We’ve seen a lot of really cool and innovative things from this year’s E3. It has once again shown that it is the event that defines this industry. The SWTOR trailer gave me chills and the lineup for console games this year is enough to make me wish I had the money to buy them all, but there was only one announcement that made me stop and think “That’s the future of gaming”: Project Natal and Lionhead’s Milo Project.
Imagine the future of this technology and how it will be implemented to exponentially increase immersion in RPGs. You’ll approach a NPC in a town and he’ll look at you with an inquisitive look wondering what the heck you want. To sell your goods to him you’ll actually have to speak to him and tell him that you’re looking for a new sword. He’ll show you the wears and you’ll actually be able to reach out and take them from him and feel them in your hand, see how they feel, maybe test them on a dummy, and make the transaction with the merchant.
This technology could truly connect the player to the world in ways I can’t even begin to imagine. Just think about the ways in which developers can take this to entirely new levels of getting the player involved. Let’s say that there is a quest for you to appear before a King and you enter his throne room. You will actually have to kneel and show reverence before the King because he will know! You will have to speak to him with respect (the m’lord’s and all that) and he will actually have a conversation with you instead of just responding to pre-thought out commands. The characters will know you! I could walk into a town and I may have earned the respect but Graev may be someone the town’s people do not like. Depending on how the player speaks to and treats people is now real instead of simulated. Imagine sneaking in the dark, ducking behind boxes, casting spells, playing a GTA style game… the innovation we’ll see from this is immeasurable.

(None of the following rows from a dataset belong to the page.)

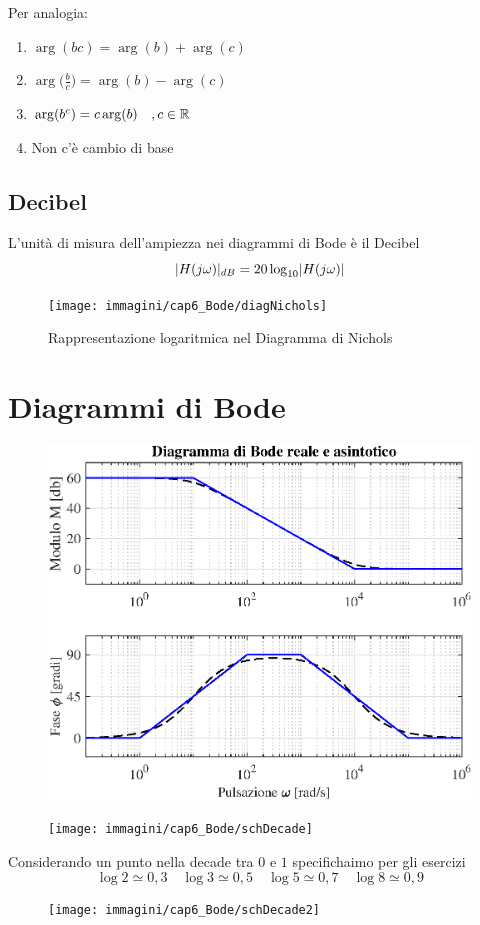 Per analogia:
\begin{enumerate}
	\item $ \arg ( b c) = \arg (b) + \arg (c) $
	\item $ \arg \Big(\frac{b}{c}\Big) = \arg (b) - \arg (c) $
	\item $ \arg (b^c) = c \arg (b) \quad ,c \in \mathbb{R}$
	\item Non c'è cambio di base
\end{enumerate}

\subsection{Decibel}
L'unità di misura dell'ampiezza nei diagrammi di Bode è il Decibel
\[
\lvert H(j\omega)\rvert_{dB} = 20 \log_{10}\lvert H(j\omega)\rvert
\]

\begin{figure}[H]
	\centering
	\texttt{[image: immagini/cap6\_Bode/diagNichols]}
	\caption{ Rappresentazione logaritmica nel Diagramma di Nichols  }
	\label{fig:diagNichols}
\end{figure}

\section{Diagrammi di Bode}
\begin{figure}[H]
	\centering
	\includegraphics[width=0.7\linewidth]{immagini/cap6_Bode/diagBode}
	\label{fig:diagBode}
\end{figure}


\begin{figure}[H]
	\centering
	\texttt{[image: immagini/cap6\_Bode/schDecade]}
	\label{fig:schDecade}
\end{figure}
Considerando un punto nella decade tra $ 0 $ e $ 1 $ specifichaimo per gli esercizi
\[ 
	\log 2 \simeq 0,3 \quad \log 3 \simeq 0,5 \quad\log 5 \simeq 0,7 \quad\log 8 \simeq 0,9 
 \]
\begin{figure}[H]
	\centering
	\texttt{[image: immagini/cap6\_Bode/schDecade2]}
	\label{fig:schDecade2}
\end{figure}

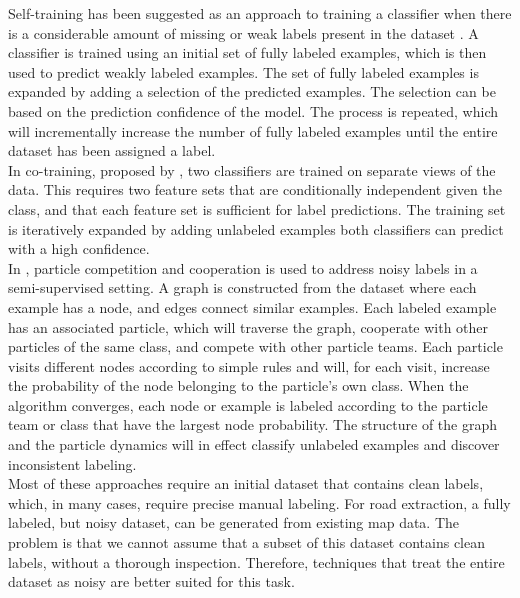 Self-training has been suggested as an approach to training a classifier when there is a considerable amount of missing or weak labels present in the dataset \citep{Rosenberg_self-training}. A classifier is trained using an initial set of fully labeled examples, which is then used to predict weakly labeled examples. The set of fully labeled examples is expanded by adding a selection of the predicted examples. The selection can be based on the prediction confidence of the model. The process is repeated, which will incrementally increase the number of fully labeled examples until the entire dataset has been assigned a label. \\

In co-training, proposed by \cite{Blum_co-training}, two classifiers are trained on separate views of the data. This requires two feature sets that are conditionally independent given the class, and that each feature set is sufficient for label predictions. The training set is iteratively expanded by adding unlabeled examples both classifiers can predict with a high confidence. \\

In \citep{Breve_particle}, particle competition and cooperation is used to address noisy labels in a semi-supervised setting. A graph is constructed from the dataset where each example has a node, and edges connect similar examples. Each labeled example has an associated particle, which will traverse the graph, cooperate with other particles of the same class, and compete with other particle teams. Each particle visits different nodes according to simple rules and will, for each visit, increase the probability of the node belonging to the particle's own class. When the algorithm converges, each node or example is labeled according to the particle team or class that have  the largest node probability. The structure of the graph and the particle dynamics will in effect classify unlabeled examples and discover inconsistent labeling. \\

Most of these approaches require an initial dataset that contains clean labels, which, in many cases, require precise manual labeling. For road extraction, a fully labeled, but noisy dataset, can be generated from existing map data. The problem is that we cannot assume that a subset of this dataset contains clean labels, without a thorough inspection. Therefore, techniques that treat the entire dataset as noisy are better suited for this task. 

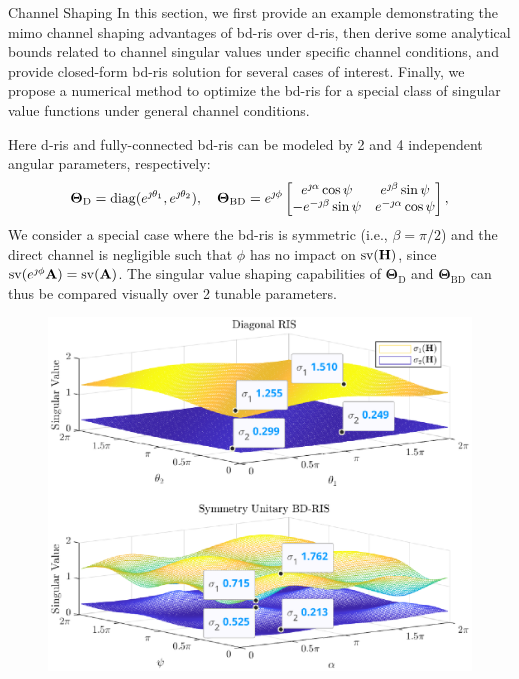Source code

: \documentclass[journal]{IEEEtran}
\begin{document}
\begin{section}{Channel Shaping}
	In this section, we first provide an example demonstrating the \gls{mimo} channel shaping advantages of \gls{bd}-\gls{ris} over \gls{d}-\gls{ris}, then derive some analytical bounds related to channel singular values under specific channel conditions, and provide closed-form \gls{bd}-\gls{ris} solution for several cases of interest.
	Finally, we propose a numerical method to optimize the \gls{bd}-\gls{ris} for a special class of singular value functions under general channel conditions.

	\begin{example}
		\label{eg:shaping_potential}
		Here \gls{d}-\gls{ris} and fully-connected \gls{bd}-\gls{ris} can be modeled by 2 and 4 independent angular parameters, respectively:
		\begin{equation*}
			\mathbf{\Theta}_\mathrm{D} = \operatorname{diag}(e^{\jmath \theta_1}, e^{\jmath \theta_2}), \quad
			\mathbf{\Theta}_\mathrm{BD} = e^{\jmath \phi} \begin{bmatrix}
				e^{\jmath \alpha} \cos \psi  & e^{\jmath \beta} \sin \psi   \\
				-e^{-\jmath \beta} \sin \psi & e^{-\jmath \alpha} \cos \psi
			\end{bmatrix},
		\end{equation*}
		We consider a special case where the \gls{bd}-\gls{ris} is symmetric (i.e., $\beta = \pi / 2$) and the direct channel is negligible such that $\phi$ has no impact on $\operatorname{sv}(\mathbf{H})$, since $\operatorname{sv}(e^{\jmath \phi} \mathbf{A}) = \operatorname{sv}(\mathbf{A})$.
		The singular value shaping capabilities of $\mathbf{\Theta}_\mathrm{D}$ and $\mathbf{\Theta}_\mathrm{BD}$ can thus be compared visually over 2 tunable parameters.
		\begin{figure}
			\centering
			\includegraphics[width=0.7\columnwidth]{../assets/simulation/pc_singular_trend.eps}

\end{figure}
\end{example}
\end{section}
\end{document}
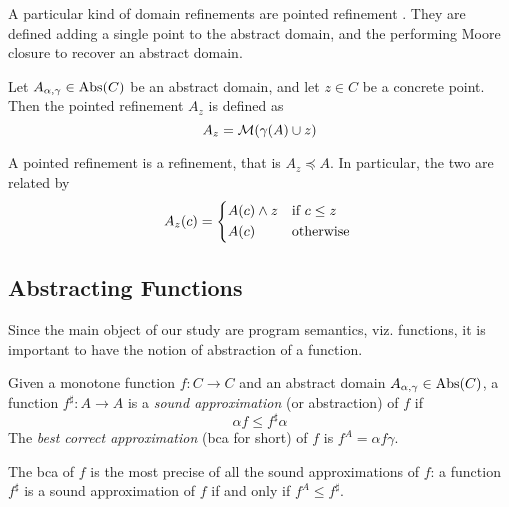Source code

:A particular kind of domain refinements are pointed refinement \cite{BGGR22}. They are defined adding a single point to the abstract domain, and the performing Moore closure to recover an abstract domain.
\begin{definition}
	Let $A_{\alpha, \gamma} \in \text{\normalfont Abs}(C)$ be an abstract domain, and let $z \in C$ be a concrete point. Then the pointed refinement $A_z$ is defined as
	\[
	A_z = \mathcal{M}(\gamma(A) \cup z)
	\]
\end{definition}
A pointed refinement is a refinement, that is $A_z \preceq A$. In particular, the two are related by
\[
A_z(c) = \begin{cases*}
	A(c) \wedge z &if $c \le z$ \\
	A(c) &otherwise
\end{cases*}
\]

\subsection{Abstracting Functions}
Since the main object of our study are program semantics, viz. functions, it is important to have the notion of abstraction of a function.
\begin{definition}
	Given a monotone function $f : C \rightarrow C$ and an abstract domain $A_{\alpha, \gamma} \in \text{\normalfont Abs}(C)$, a function $f^{\sharp} : A \rightarrow A$ is a \emph{sound approximation} (or abstraction) of $f$ if
	\[
	\alpha f \le f^{\sharp} \alpha
	\]
	The \emph{best correct approximation} (bca for short) of $f$ is $f^{A} = \alpha f \gamma$.
\end{definition}
The bca of $f$ is the most precise of all the sound approximations of $f$: a function $f^{\sharp}$ is a sound approximation of $f$ if and only if $f^{A} \le f^{\sharp}$.

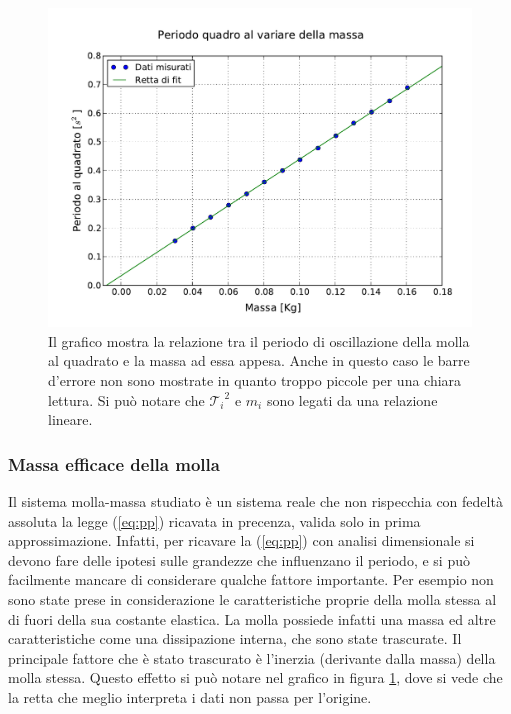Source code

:\begin{figure}
    \centering
    \includegraphics[width=120mm]{immagini/periodo2_massa.pdf}
    \caption{Il grafico mostra la relazione tra il periodo di oscillazione della molla al quadrato e la massa ad essa appesa.
        Anche in questo caso le barre d'errore non sono mostrate in quanto troppo piccole per una chiara lettura.
        Si può notare che ${\mathcal{T}_i}^2$ e $m_i$ sono legati da una relazione lineare.}
    \label{fig:periodo2_massa}
\end{figure}

\subsubsection{Massa efficace della molla}

Il sistema molla-massa studiato è un sistema reale che non rispecchia con fedeltà assoluta la legge (\ref{eq:pp}) ricavata in precenza, valida solo in prima approssimazione. Infatti, per ricavare la (\ref{eq:pp}) con analisi dimensionale
si devono fare delle ipotesi sulle grandezze che influenzano il periodo, e si può facilmente mancare di considerare qualche
fattore importante. Per esempio non sono state prese in considerazione le caratteristiche proprie della molla stessa
al di fuori della sua costante elastica. La molla possiede infatti una massa ed altre caratteristiche
come una dissipazione interna, che sono state trascurate. Il principale fattore che è stato trascurato
è l'inerzia (derivante dalla massa) della molla stessa. Questo effetto si può notare nel grafico in figura \ref{fig:periodo2_massa},
dove si vede che la retta che meglio interpreta i dati non passa per l'origine.

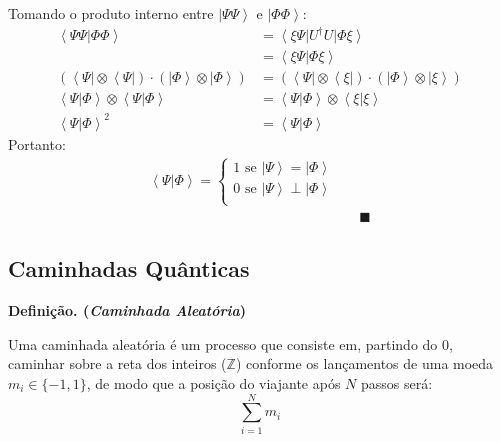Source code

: \documentclass[t]{beamer}
\newcommand{\cqd}{\blacksquare}
\newcommand{\definicao}[1]{%
	\textbf{Definição. (\emph{#1})\\}
}
\newcommand{\ket}[1]{\ensuremath{\left|#1\right\rangle}}
\newcommand{\bra}[1]{\ensuremath{\left\langle#1\right|}}
\newcommand{\braket}[2]{\ensuremath{\left\langle#1|#2\right\rangle}}
\begin{document}
	\begin{frame}{\subsecname}
		Tomando o produto interno entre $\ket{\Psi\Psi}$ e $\ket{\Phi\Phi}$:
		\begin{align*}
		\braket{\Psi\Psi}{\Phi\Phi} &= \bra{\xi\Psi}U^{\dagger} U \ket{\Phi\xi}\\
		&= \braket{\xi\Psi}{\Phi\xi}\\
		(\bra{\Psi} \otimes \bra{\Psi}) \cdot (\ket{\Phi} \otimes \ket{\Phi}) &= (\bra{\Psi} \otimes \bra{\xi}) \cdot (\ket{\Phi} \otimes \ket{\xi})\\
		\braket{\Psi}{\Phi} \otimes \braket{\Psi}{\Phi} &= \braket{\Psi}{\Phi} \otimes \braket{\xi}{\xi}\\
		\braket{\Psi}{\Phi}^2 &= \braket{\Psi}{\Phi}
		\end{align*}
		Portanto:
		\begin{align*}
			\braket{\Psi}{\Phi} = \begin{cases}
			1 \text{ se } \ket{\Psi} = \ket{\Phi}\\
			0 \text{ se } \ket{\Psi} \perp \ket{\Phi}\\
			\end{cases}\\
		&& \cqd
		\end{align*}
	\end{frame}
	
	\subsection{Caminhadas Quânticas}
	
	\begin{frame}{\subsecname}
		\definicao{Caminhada Aleatória}
		Uma caminhada aleatória é um processo que consiste em, partindo do $0$, caminhar sobre a reta dos inteiros ($\mathbb{Z}$) conforme os lançamentos de uma moeda $m_i \in \{-1, 1\}$, de modo que a posição do viajante após $N$ passos será:
		$$\sum_{i=1}^{N} m_i$$
		\begin{center}
		\end{center}
		
	\end{frame}
\end{document}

We’re going to be connected to the games like never before, taking part in them like never before, going places, and doing things that would have only been inputs in a controller in the past. I’m not a fan of motion controls in general. I don’t like the Wii motion controls and I hate the PS3 axis based controller. I think it’s gimmicky. This is different though. Peter Molyneux is absolutely correct that this will change the landscape of games, but change isn’t a strong enough word. The gameplay and way we go about playing games is going to be so different that we won’t recognize it. It will redefine interactive.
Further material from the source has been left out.